I also have an Olympus 14-150 zoom lens for those long shots from the back of the ceremony room/church or for capturing detail. Thinking back to film days, this has an equivalent focal length of 28-300mm and the other two lenses equate to 34mm and 90mm respectively.
So if my images have a "blurry background" this is done entirely for artistic reasons such as the image of the bride and flower shot and the groom in the mirror. The same goes if I cut heads off, this is to emphasise a particular detail such as the bouquet shot below.
Wedding photography prices vary greatly from a few hundred pounds to £1,000.00's depending on what you require.
Is the photographer just starting out and getting a portfolio together? Are they a friend or friend of a friend who just happens to own a camera? Think you'll save money because a friend is taking your photographs? Think again! Someone charging just a few £100.00 for a whole day with an album because they're "just getting a portfolio" together probably doesn't have insurance and certainly won't produce high quality images. If it sounds too good to be true, it probably is!

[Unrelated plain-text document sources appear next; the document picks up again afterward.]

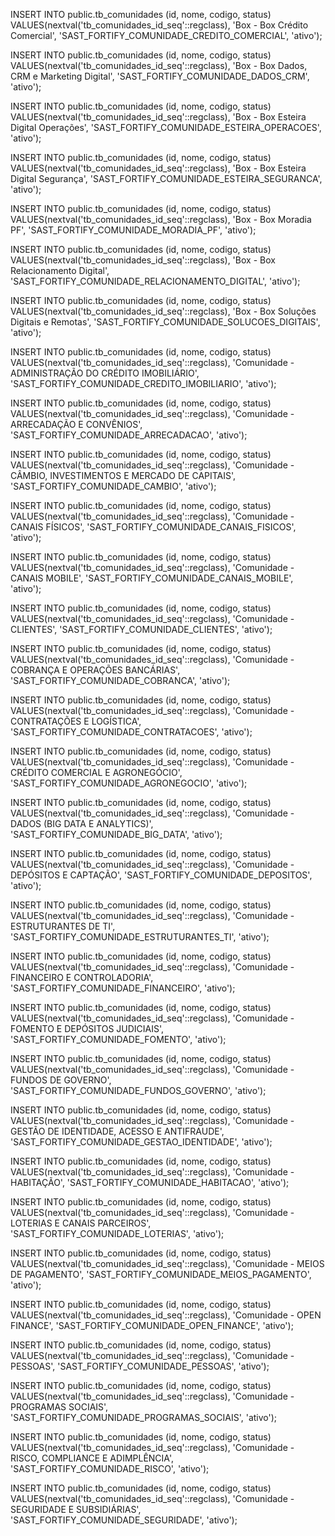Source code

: INSERT INTO public.tb_comunidades
(id, nome, codigo, status)
VALUES(nextval('tb_comunidades_id_seq'::regclass), 'Box - Box Crédito Comercial', 'SAST_FORTIFY_COMUNIDADE_CREDITO_COMERCIAL', 'ativo');


INSERT INTO public.tb_comunidades
(id, nome, codigo, status)
VALUES(nextval('tb_comunidades_id_seq'::regclass), 'Box - Box Dados, CRM e Marketing Digital', 'SAST_FORTIFY_COMUNIDADE_DADOS_CRM', 'ativo');


INSERT INTO public.tb_comunidades
(id, nome, codigo, status)
VALUES(nextval('tb_comunidades_id_seq'::regclass), 'Box - Box Esteira Digital Operações', 'SAST_FORTIFY_COMUNIDADE_ESTEIRA_OPERACOES', 'ativo');


INSERT INTO public.tb_comunidades
(id, nome, codigo, status)
VALUES(nextval('tb_comunidades_id_seq'::regclass), 'Box - Box Esteira Digital Segurança', 'SAST_FORTIFY_COMUNIDADE_ESTEIRA_SEGURANCA', 'ativo');


INSERT INTO public.tb_comunidades
(id, nome, codigo, status)
VALUES(nextval('tb_comunidades_id_seq'::regclass), 'Box - Box Moradia PF', 'SAST_FORTIFY_COMUNIDADE_MORADIA_PF', 'ativo');


INSERT INTO public.tb_comunidades
(id, nome, codigo, status)
VALUES(nextval('tb_comunidades_id_seq'::regclass), 'Box - Box Relacionamento Digital', 'SAST_FORTIFY_COMUNIDADE_RELACIONAMENTO_DIGITAL', 'ativo');


INSERT INTO public.tb_comunidades
(id, nome, codigo, status)
VALUES(nextval('tb_comunidades_id_seq'::regclass), 'Box - Box Soluções Digitais e Remotas', 'SAST_FORTIFY_COMUNIDADE_SOLUCOES_DIGITAIS', 'ativo');


INSERT INTO public.tb_comunidades
(id, nome, codigo, status)
VALUES(nextval('tb_comunidades_id_seq'::regclass), 'Comunidade - ADMINISTRAÇÃO DO CRÉDITO IMOBILIÁRIO', 'SAST_FORTIFY_COMUNIDADE_CREDITO_IMOBILIARIO', 'ativo');


INSERT INTO public.tb_comunidades
(id, nome, codigo, status)
VALUES(nextval('tb_comunidades_id_seq'::regclass), 'Comunidade - ARRECADAÇÃO E CONVÊNIOS', 'SAST_FORTIFY_COMUNIDADE_ARRECADACAO', 'ativo');

INSERT INTO public.tb_comunidades
(id, nome, codigo, status)
VALUES(nextval('tb_comunidades_id_seq'::regclass), 'Comunidade - CÂMBIO, INVESTIMENTOS E MERCADO DE CAPITAIS', 'SAST_FORTIFY_COMUNIDADE_CAMBIO', 'ativo');

INSERT INTO public.tb_comunidades
(id, nome, codigo, status)
VALUES(nextval('tb_comunidades_id_seq'::regclass), 'Comunidade - CANAIS FÍSICOS', 'SAST_FORTIFY_COMUNIDADE_CANAIS_FISICOS', 'ativo');

INSERT INTO public.tb_comunidades
(id, nome, codigo, status)
VALUES(nextval('tb_comunidades_id_seq'::regclass), 'Comunidade - CANAIS MOBILE', 'SAST_FORTIFY_COMUNIDADE_CANAIS_MOBILE', 'ativo');

INSERT INTO public.tb_comunidades
(id, nome, codigo, status)
VALUES(nextval('tb_comunidades_id_seq'::regclass), 'Comunidade - CLIENTES', 'SAST_FORTIFY_COMUNIDADE_CLIENTES', 'ativo');

INSERT INTO public.tb_comunidades
(id, nome, codigo, status)
VALUES(nextval('tb_comunidades_id_seq'::regclass), 'Comunidade - COBRANÇA E OPERAÇÕES BANCÁRIAS', 'SAST_FORTIFY_COMUNIDADE_COBRANCA', 'ativo');

INSERT INTO public.tb_comunidades
(id, nome, codigo, status)
VALUES(nextval('tb_comunidades_id_seq'::regclass), 'Comunidade - CONTRATAÇÕES E LOGÍSTICA', 'SAST_FORTIFY_COMUNIDADE_CONTRATACOES', 'ativo');

INSERT INTO public.tb_comunidades
(id, nome, codigo, status)
VALUES(nextval('tb_comunidades_id_seq'::regclass), 'Comunidade - CRÉDITO COMERCIAL E AGRONEGÓCIO', 'SAST_FORTIFY_COMUNIDADE_AGRONEGOCIO', 'ativo');

INSERT INTO public.tb_comunidades
(id, nome, codigo, status)
VALUES(nextval('tb_comunidades_id_seq'::regclass), 'Comunidade - DADOS (BIG DATA E ANALYTICS)', 'SAST_FORTIFY_COMUNIDADE_BIG_DATA', 'ativo');

INSERT INTO public.tb_comunidades
(id, nome, codigo, status)
VALUES(nextval('tb_comunidades_id_seq'::regclass), 'Comunidade - DEPÓSITOS E CAPTAÇÃO', 'SAST_FORTIFY_COMUNIDADE_DEPOSITOS', 'ativo');

INSERT INTO public.tb_comunidades
(id, nome, codigo, status)
VALUES(nextval('tb_comunidades_id_seq'::regclass), 'Comunidade - ESTRUTURANTES DE TI', 'SAST_FORTIFY_COMUNIDADE_ESTRUTURANTES_TI', 'ativo');

INSERT INTO public.tb_comunidades
(id, nome, codigo, status)
VALUES(nextval('tb_comunidades_id_seq'::regclass), 'Comunidade - FINANCEIRO E CONTROLADORIA', 'SAST_FORTIFY_COMUNIDADE_FINANCEIRO', 'ativo');

INSERT INTO public.tb_comunidades
(id, nome, codigo, status)
VALUES(nextval('tb_comunidades_id_seq'::regclass), 'Comunidade - FOMENTO E DEPÓSITOS JUDICIAIS', 'SAST_FORTIFY_COMUNIDADE_FOMENTO', 'ativo');

INSERT INTO public.tb_comunidades
(id, nome, codigo, status)
VALUES(nextval('tb_comunidades_id_seq'::regclass), 'Comunidade - FUNDOS DE GOVERNO', 'SAST_FORTIFY_COMUNIDADE_FUNDOS_GOVERNO', 'ativo');

INSERT INTO public.tb_comunidades
(id, nome, codigo, status)
VALUES(nextval('tb_comunidades_id_seq'::regclass), 'Comunidade - GESTÃO DE IDENTIDADE, ACESSO E ANTIFRAUDE', 'SAST_FORTIFY_COMUNIDADE_GESTAO_IDENTIDADE', 'ativo');


INSERT INTO public.tb_comunidades
(id, nome, codigo, status)
VALUES(nextval('tb_comunidades_id_seq'::regclass), 'Comunidade - HABITAÇÃO', 'SAST_FORTIFY_COMUNIDADE_HABITACAO', 'ativo');


INSERT INTO public.tb_comunidades
(id, nome, codigo, status)
VALUES(nextval('tb_comunidades_id_seq'::regclass), 'Comunidade - LOTERIAS E CANAIS PARCEIROS', 'SAST_FORTIFY_COMUNIDADE_LOTERIAS', 'ativo');


INSERT INTO public.tb_comunidades
(id, nome, codigo, status)
VALUES(nextval('tb_comunidades_id_seq'::regclass), 'Comunidade - MEIOS DE PAGAMENTO', 'SAST_FORTIFY_COMUNIDADE_MEIOS_PAGAMENTO', 'ativo');


INSERT INTO public.tb_comunidades
(id, nome, codigo, status)
VALUES(nextval('tb_comunidades_id_seq'::regclass), 'Comunidade - OPEN FINANCE', 'SAST_FORTIFY_COMUNIDADE_OPEN_FINANCE', 'ativo');

INSERT INTO public.tb_comunidades
(id, nome, codigo, status)
VALUES(nextval('tb_comunidades_id_seq'::regclass), 'Comunidade - PESSOAS', 'SAST_FORTIFY_COMUNIDADE_PESSOAS', 'ativo');


INSERT INTO public.tb_comunidades
(id, nome, codigo, status)
VALUES(nextval('tb_comunidades_id_seq'::regclass), 'Comunidade - PROGRAMAS SOCIAIS', 'SAST_FORTIFY_COMUNIDADE_PROGRAMAS_SOCIAIS', 'ativo');

INSERT INTO public.tb_comunidades
(id, nome, codigo, status)
VALUES(nextval('tb_comunidades_id_seq'::regclass), 'Comunidade - RISCO, COMPLIANCE E ADIMPLÊNCIA', 'SAST_FORTIFY_COMUNIDADE_RISCO', 'ativo');

INSERT INTO public.tb_comunidades
(id, nome, codigo, status)
VALUES(nextval('tb_comunidades_id_seq'::regclass), 'Comunidade - SEGURIDADE E SUBSIDIÁRIAS', 'SAST_FORTIFY_COMUNIDADE_SEGURIDADE', 'ativo');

Before choosing a photographer based on price alone, please consider the following:
Are they using professional equipment and not entry level kit? I only use professional equipment and using entry level kit will ultimately affect the quality of the images especially if used in low light such as the evening reception and this can result in grainy images also known as "noise" which can significantly degrade an image. Don't choose your photographer based on the fact that they use a particular brand of camera or lens such as Nikon or Canon - see here: www.youtube.com/watch?v=a06OiVpa9-A
Do they have back up equipment? I always carry two cameras and lenses plus a backup lens in my bag. I also have three on camera flashguns, two of which can also be used off camera for more effective lighting, ten large capacity memory cards and numerous batteries for my cameras and flashguns. Would your "friend" or "friend of a friend" have this backup? Nothing worse than an equipment fail mid shoot and no back up! The very thought fills me with dread. My two cameras and one of my lenses are dustproof, splash proof and freeze proof down to minus 10! So when your friend or friend of a friend with the cheap camera is running for cover when it's raining or snowing, I can carry on shooting.

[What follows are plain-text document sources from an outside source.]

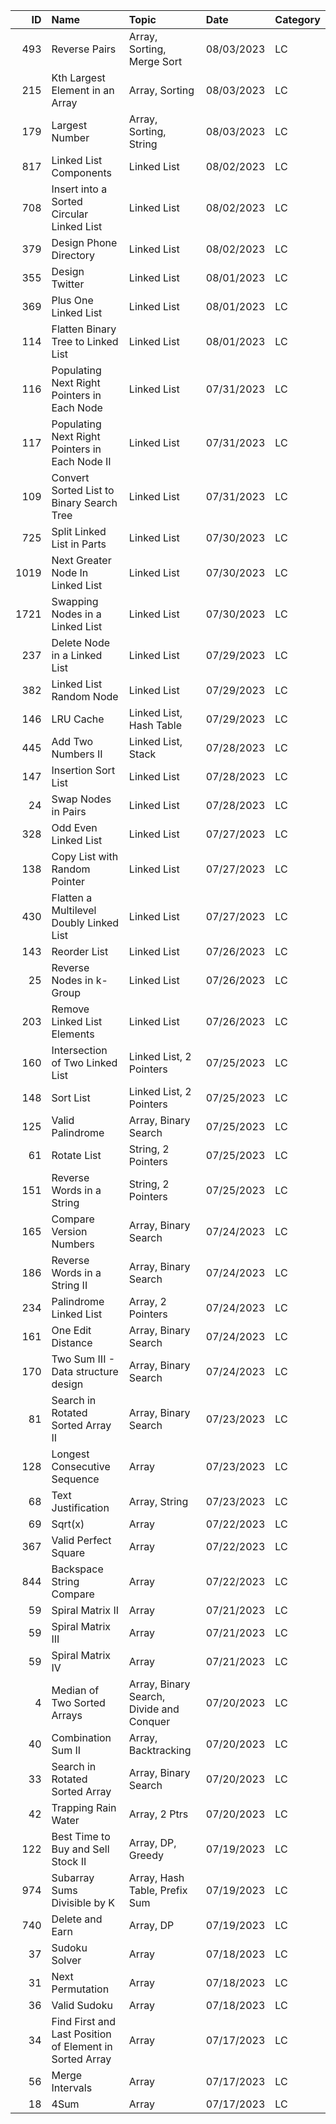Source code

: |   ID | Name                                                    | Topic                                    | Date       | Category   |
|-----:|:--------------------------------------------------------|:-----------------------------------------|:-----------|:-----------|
|  493 | Reverse Pairs                                           | Array, Sorting, Merge Sort               | 08/03/2023 | LC         |
|  215 | Kth Largest Element in an Array                         | Array, Sorting                           | 08/03/2023 | LC         |
|  179 | Largest Number                                          | Array, Sorting, String                   | 08/03/2023 | LC         |
|  817 | Linked List Components                                  | Linked List                              | 08/02/2023 | LC         |
|  708 | Insert into a Sorted Circular Linked List               | Linked List                              | 08/02/2023 | LC         |
|  379 | Design Phone Directory                                  | Linked List                              | 08/02/2023 | LC         |
|  355 | Design Twitter                                          | Linked List                              | 08/01/2023 | LC         |
|  369 | Plus One Linked List                                    | Linked List                              | 08/01/2023 | LC         |
|  114 | Flatten Binary Tree to Linked List                      | Linked List                              | 08/01/2023 | LC         |
|  116 | Populating Next Right Pointers in Each Node             | Linked List                              | 07/31/2023 | LC         |
|  117 | Populating Next Right Pointers in Each Node II          | Linked List                              | 07/31/2023 | LC         |
|  109 | Convert Sorted List to Binary Search Tree               | Linked List                              | 07/31/2023 | LC         |
|  725 | Split Linked List in Parts                              | Linked List                              | 07/30/2023 | LC         |
| 1019 | Next Greater Node In Linked List                        | Linked List                              | 07/30/2023 | LC         |
| 1721 | Swapping Nodes in a Linked List                         | Linked List                              | 07/30/2023 | LC         |
|  237 | Delete Node in a Linked List                            | Linked List                              | 07/29/2023 | LC         |
|  382 | Linked List Random Node                                 | Linked List                              | 07/29/2023 | LC         |
|  146 | LRU Cache                                               | Linked List, Hash Table                  | 07/29/2023 | LC         |
|  445 | Add Two Numbers II                                      | Linked List, Stack                       | 07/28/2023 | LC         |
|  147 | Insertion Sort List                                     | Linked List                              | 07/28/2023 | LC         |
|   24 | Swap Nodes in Pairs                                     | Linked List                              | 07/28/2023 | LC         |
|  328 | Odd Even Linked List                                    | Linked List                              | 07/27/2023 | LC         |
|  138 | Copy List with Random Pointer                           | Linked List                              | 07/27/2023 | LC         |
|  430 | Flatten a Multilevel Doubly Linked List                 | Linked List                              | 07/27/2023 | LC         |
|  143 | Reorder List                                            | Linked List                              | 07/26/2023 | LC         |
|   25 | Reverse Nodes in k-Group                                | Linked List                              | 07/26/2023 | LC         |
|  203 | Remove Linked List Elements                             | Linked List                              | 07/26/2023 | LC         |
|  160 | Intersection of Two Linked List                         | Linked List, 2 Pointers                  | 07/25/2023 | LC         |
|  148 | Sort List                                               | Linked List, 2 Pointers                  | 07/25/2023 | LC         |
|  125 | Valid Palindrome                                        | Array, Binary Search                     | 07/25/2023 | LC         |
|   61 | Rotate List                                             | String, 2 Pointers                       | 07/25/2023 | LC         |
|  151 | Reverse Words in a String                               | String, 2 Pointers                       | 07/25/2023 | LC         |
|  165 | Compare Version Numbers                                 | Array, Binary Search                     | 07/24/2023 | LC         |
|  186 | Reverse Words in a String II                            | Array, Binary Search                     | 07/24/2023 | LC         |
|  234 | Palindrome Linked List                                  | Array, 2 Pointers                        | 07/24/2023 | LC         |
|  161 | One Edit Distance                                       | Array, Binary Search                     | 07/24/2023 | LC         |
|  170 | Two Sum III - Data structure design                     | Array, Binary Search                     | 07/24/2023 | LC         |
|   81 | Search in Rotated Sorted Array II                       | Array, Binary Search                     | 07/23/2023 | LC         |
|  128 | Longest Consecutive Sequence                            | Array                                    | 07/23/2023 | LC         |
|   68 | Text Justification                                      | Array, String                            | 07/23/2023 | LC         |
|   69 | Sqrt(x)                                                 | Array                                    | 07/22/2023 | LC         |
|  367 | Valid Perfect Square                                    | Array                                    | 07/22/2023 | LC         |
|  844 | Backspace String Compare                                | Array                                    | 07/22/2023 | LC         |
|   59 | Spiral Matrix II                                        | Array                                    | 07/21/2023 | LC         |
|   59 | Spiral Matrix III                                       | Array                                    | 07/21/2023 | LC         |
|   59 | Spiral Matrix IV                                        | Array                                    | 07/21/2023 | LC         |
|    4 | Median of Two Sorted Arrays                             | Array, Binary Search, Divide and Conquer | 07/20/2023 | LC         |
|   40 | Combination Sum II                                      | Array, Backtracking                      | 07/20/2023 | LC         |
|   33 | Search in Rotated Sorted Array                          | Array, Binary Search                     | 07/20/2023 | LC         |
|   42 | Trapping Rain Water                                     | Array, 2 Ptrs                            | 07/20/2023 | LC         |
|  122 | Best Time to Buy and Sell Stock II                      | Array, DP, Greedy                        | 07/19/2023 | LC         |
|  974 | Subarray Sums Divisible by K                            | Array, Hash Table, Prefix Sum            | 07/19/2023 | LC         |
|  740 | Delete and Earn                                         | Array, DP                                | 07/19/2023 | LC         |
|   37 | Sudoku Solver                                           | Array                                    | 07/18/2023 | LC         |
|   31 | Next Permutation                                        | Array                                    | 07/18/2023 | LC         |
|   36 | Valid Sudoku                                            | Array                                    | 07/18/2023 | LC         |
|   34 | Find First and Last Position of Element in Sorted Array | Array                                    | 07/17/2023 | LC         |
|   56 | Merge Intervals                                         | Array                                    | 07/17/2023 | LC         |
|   18 | 4Sum                                                    | Array                                    | 07/17/2023 | LC         |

Do they edit their images using professional software? I always shoot in a format known as RAW which is like a digital negative and work from that using Lightroom and Photoshop from Adobe. All cameras will process Jpegs in camera and that's not always a good thing - some will say that large Jpegs are just as good as RAW. I wholeheartedly disagree, RAW files are not processed in camera so do not lose any information such as shadows/highlights etc. People paying a lot of money will expect high quality images.
Has the photographer had training in the art of Wedding Photography? I've received training from The Guild of Photographers - the photographers trade body with over 2,000 members with access to professional training, not just in Wedding Photography.
Do they have Public Liability and Professional Indemnity Insurance? I have, plus any second photographer I use will either have their own insurance or be covered under mine as I also have Employer Liability cover.
Are they a member of a recognised Professional body such as the Guild, SWPP (Society of Wedding and Portrait Photographers) or MPA? (Master Photographer's Association.)
Do you like their particular style of photography and just as important, can you get on with them? They could be with you for up to 12 hours on your special day after all.
These are just a few points of many as to why you shouldn't choose your wedding photographer based on price alone. The average price for wedding photography in 2015 was £1,520.00 and the link explains why.